The Battery Waste Management Rules 2022 (BWMR) is landmark legislation promulgated by the Government of India, aimed at comprehensively covering the collection of end‑of‑life batteries of all types – portable, EV, SLI or industrial – from end‑users, dealers or any other storage points, and ensuring they are sent exclusively to authorised recyclers.
Land filling and incineration are banned. Every battery manufacturer, assembler and even importer must take on ‘Extended Producer Responsibility’ to collect batteries from the market, with specific collection targets set as a percentage of quantities sold a given number of years earlier.
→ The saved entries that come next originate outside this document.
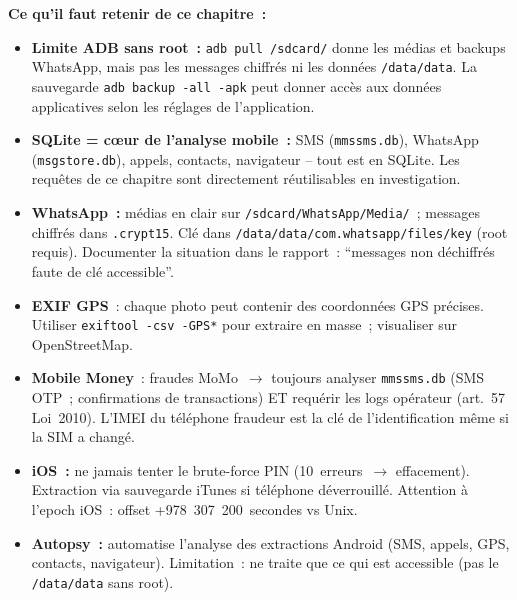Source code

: \separateur

\begin{boxresume}
\textbf{Ce qu'il faut retenir de ce chapitre~:}
\begin{itemize}
    \item \textbf{Limite ADB sans root~:} \texttt{adb pull /sdcard/}
          donne les médias et backups WhatsApp, mais pas les messages
          chiffrés ni les données \texttt{/data/data}. La sauvegarde
          \texttt{adb backup -all -apk} peut donner accès aux données
          applicatives selon les réglages de l'application.

    \item \textbf{SQLite = c\oe ur de l'analyse mobile~:} SMS
          (\texttt{mmssms.db}), WhatsApp (\texttt{msgstore.db}),
          appels, contacts, navigateur -- tout est en SQLite.
          Les requêtes de ce chapitre sont directement réutilisables
          en investigation.

    \item \textbf{WhatsApp~:} médias en clair sur \texttt{/sdcard/WhatsApp/Media/}~;
          messages chiffrés dans \texttt{.crypt15}. Clé dans
          \texttt{/data/data/com.whatsapp/files/key} (root requis).
          Documenter la situation dans le rapport~: ``messages non
          déchiffrés faute de clé accessible''.

    \item \textbf{EXIF GPS}~: chaque photo peut contenir des
          coordonnées GPS précises. Utiliser \texttt{exiftool -csv -GPS*}
          pour extraire en masse~; visualiser sur OpenStreetMap.

    \item \textbf{Mobile Money}~: fraudes MoMo~$\to$ toujours
          analyser \texttt{mmssms.db} (SMS OTP~; confirmations
          de transactions) ET requérir les logs opérateur
          (art.~57 Loi~2010). L'IMEI du téléphone fraudeur
          est la clé de l'identification même si la SIM a changé.

    \item \textbf{iOS~:} ne jamais tenter le brute-force PIN
          (10~erreurs~$\to$ effacement). Extraction via sauvegarde
          iTunes si téléphone déverrouillé. Attention à l'epoch
          iOS~: offset +978~307~200~secondes vs Unix.

    \item \textbf{Autopsy~:} automatise l'analyse des extractions
          Android (SMS, appels, GPS, contacts, navigateur). Limitation~:
          ne traite que ce qui est accessible (pas le \texttt{/data/data}
          sans root).
\end{itemize}
\end{boxresume}

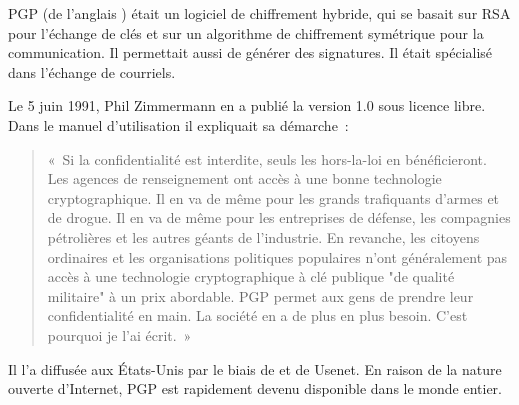 PGP (de l'anglais ) était un logiciel de chiffrement hybride, qui se basait sur RSA pour l'échange de clés et sur un algorithme de chiffrement symétrique pour la communication. Il permettait aussi de générer des signatures. Il était spécialisé dans l'échange de courriels.

Le 5 juin 1991, Phil Zimmermann en a publié la version 1.0 sous licence libre. Dans le manuel d'utilisation il expliquait sa démarche~:

\begin{quote}
«~Si la confidentialité est interdite, seuls les hors-la-loi en bénéficieront. Les agences de renseignement ont accès à une bonne technologie cryptographique. Il en va de même pour les grands trafiquants d'armes et de drogue. Il en va de même pour les entreprises de défense, les compagnies pétrolières et les autres géants de l'industrie. En revanche, les citoyens ordinaires et les organisations politiques populaires n'ont généralement pas accès à une technologie cryptographique à clé publique "de qualité militaire" à un prix abordable. PGP permet aux gens de prendre leur confidentialité en main. La société en a de plus en plus besoin. C'est pourquoi je l'ai écrit.~»
\end{quote} %


Il l'a diffusée aux États-Unis par le biais de  et de Usenet. En raison de la nature ouverte d'Internet, PGP est rapidement devenu disponible dans le monde entier.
These target percentages increase annually, ensuring that the maximum number of batteries operating in the field are eventually captured at end of life and sent exclusively to authorised recyclers, who will process them efficiently and in full compliance with environmental norms.
Responsible collection

The feeling is clear that unless the government expands the net to bring in dealers and resellers under the scope of EPR and make them register their old battery returns annually as a percentage of what they sold in the past, collection of spent batteries will never be comprehensive. The smelting industry desperately needs collection to improve, and the government can do a lot in this regard.
Lead-acid battery developments
Coming to the second day, when lead-acid battery developments were to be talked about, it turned out to be disappointing. Presentations on the SLI front were primarily on improving the PSoC operation capability through improvements to negatives with or without paste additives. More passenger vehicles manufactured in the country are upgrading with ISS features and the demand for ISS/EFB, both in flooded as well as AGM configuration, are increasingly in demand. It is to be seen that in a hot country like India how well the AGM survives the under-bonnet temperatures which often exceed 70°C!
The disappointment came from the ESS side. As explained earlier, one would have expected several case-studies of lead-acid installations to be reported, data to be presented bursting the myths of poor recharge efficiencies, low cycle lives of the lead-acid, and unacceptable LCoS. Surely Indian lead-acid battery manufacturers can well afford to put a dozen installations at various locations, some owned by themselves and some as demo sets gifted to various agencies? This could include utilities, both in generation and distribution, hospitals, schools, shopping malls and any other commercial location which would catch the attention of decision makers. At least it would allow the highly objectionable ‘lead-acid’ excluded clause to be removed from future RFQs (request for quotation) for ESS.
An opportunity to regain
It was left to Dr Nanjan Sugumaran, a seasoned lead-acid professional, to wage a strong protest on behalf of lead-acid by championing the cause of lead-acid tubular for renewable storage. In fact, he did make an interesting observation that the landmark IEC 61427 specification, under which millions of lead-acid systems have historically performed exceedingly well, was tweaked a bit at some point in time to make lead-acid lose its competitive performance edge vis-à-vis the newer chemistries.
True or untrue, there definitely seems an opportunity for lead-acid to regain a lot of lost space by coming up with aggressive technical marketing and for that India could be the pilot country. At the same time, it is important that a renewed drive to push the performance envelope of lead-acid is overdue. While CBI, at a global level, is trying to do exactly that, one hopes that India – being a major power now in lead-acid – rises to the occasion!